Я сел за письменный стол, на стул, диван с кроватью слишком мягкий, хотелось чего-то пожестче. Свернув самокрутку, я закурил, но она вышла неровная и бугристая, и после нескольких затяжек я затушил ее, у меня же пачка сигарет в куртке осталась, правда же, ну да, вот так-то лучше, и затем, разглядывая столешницу, попытался оценить ситуацию разумно и объективно. Академия писательского мастерства да, там я потерпел поражение, но, во-первых, настолько ли это страшно, что я не смогу больше писать стихи? Нет. Во-вторых, навсегда ли это? Я же могу научиться, я вырасту за этот год? Ну да, разумеется. А чтобы научиться, надо быть открытым и, что важно, не бояться делать ошибки. Ингвиль с ней я облажался, сперва молчал, а потом начал приставать к ней, чересчур нахраписто и нагло. Иначе говоря, я вел себя нечутко, не задумываясь о том, чего хочется ей. Ладно, я думал не о ней, а о собственных чувствах. Но во-первых, я напился, такое случается, с кем не бывает. Во-вторых, если она ко мне неравнодушна, вряд ли я все испортил? Если она ко мне неравнодушна, то войдет в мое положение и с пониманием отнесется к тому, что вышло как вышло? К счастью, у нас было еще две встречи первая в Фёрде, она пролетела словно сон, и вторая, в столовой, когда мы, по крайней мере, хорошо поболтали. А еще письма. Забавные, это я знал, уж точно не скучные. К тому же я учусь в Академии писательского мастерства, то есть я не как остальные студенты, я готовлюсь стать писателем, это будоражит, вызывает интерес, может, Ингвиль тоже так думает, хотя напрямую об этом она не говорила. И еще вафли у Ингве эта наша встреча отчасти исправила случившееся ночью, поэтому теперь Ингвиль хотя бы знает, какой Ингве хороший, а раз мы братья, недалеко и до мысли, что я тоже хороший.
* * *
Около семи я пошел к Юну Улаву.
Давно не видались! заулыбался он. Заходи. Проведем разбор полетов.

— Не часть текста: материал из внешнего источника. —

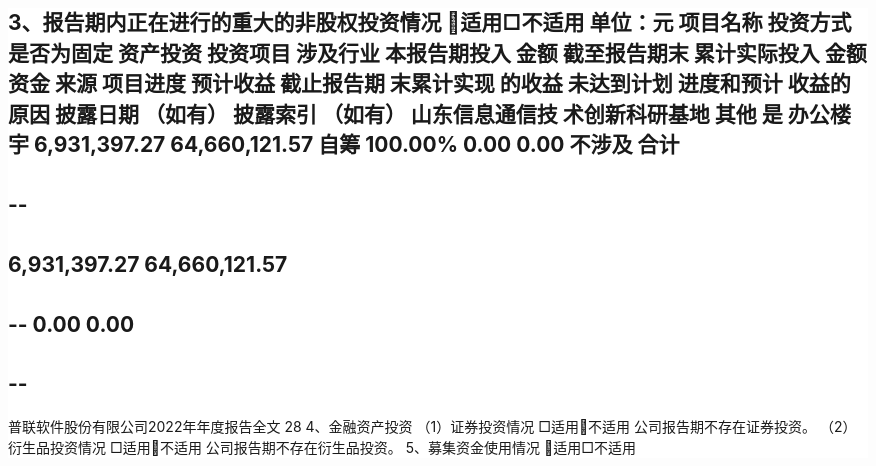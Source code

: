 3、报告期内正在进行的重大的非股权投资情况
适用□不适用
单位：元
项目名称
投资方式
是否为固定
资产投资
投资项目
涉及行业
本报告期投入
金额
截至报告期末
累计实际投入
金额
资金
来源
项目进度
预计收益
截止报告期
末累计实现
的收益
未达到计划
进度和预计
收益的原因
披露日期
（如有）
披露索引
（如有）
山东信息通信技
术创新科研基地
其他
是
办公楼宇
6,931,397.27
64,660,121.57
自筹
100.00%
0.00
0.00
不涉及
合计
--
--
--
6,931,397.27
64,660,121.57
--
--
0.00
0.00
--
--
--
普联软件股份有限公司2022年年度报告全文
28
4、金融资产投资
（1）证券投资情况
□适用不适用
公司报告期不存在证券投资。
（2）衍生品投资情况
□适用不适用
公司报告期不存在衍生品投资。
5、募集资金使用情况
适用□不适用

Спасибо, что пришел вчера, сказал я и вошел следом за ним в квартиру.
Он вскипятил чай, и мы сели.
Зря я тебя вчера обругал, сказал я, но просить прощения мне не хочется.
Юн Улав рассмеялся.
Отчего же? Слишком гордый?
Я взбесился, когда ты это сказал. А за такое не извиняются.
Это верно. Он кивнул. Я слишком далеко зашел. Но тебя стало как-то слишком много. Ты был как одержимый.
Я просто перебрал.
Вот и я тоже.
Без обид? спросил я.
Без обид. Но ты и правда считаешь, что юриспруденция это мусор?
Конечно нет. Но мне надо было что-то сказать.
На самом деле я и сам от юристов не в восторге, признался он, для меня юриспруденция только инструмент. Он посмотрел на меня: Теперь ты говори, что писательство для тебя только инструмент!
Опять начинаешь?
Он рассмеялся.
* * *
Вернувшись домой, я лег на кровать и уставился в потолок. С Юном Улавом разобраться я могу. Тут все просто. А вот с Ингвиль все иначе, намного сложнее. Вопрос в том, что делать теперь. Что случилось, то случилось, этого уже не изменишь. Но если не оглядываться на прошлое как мне действовать дальше? Как будет правильно?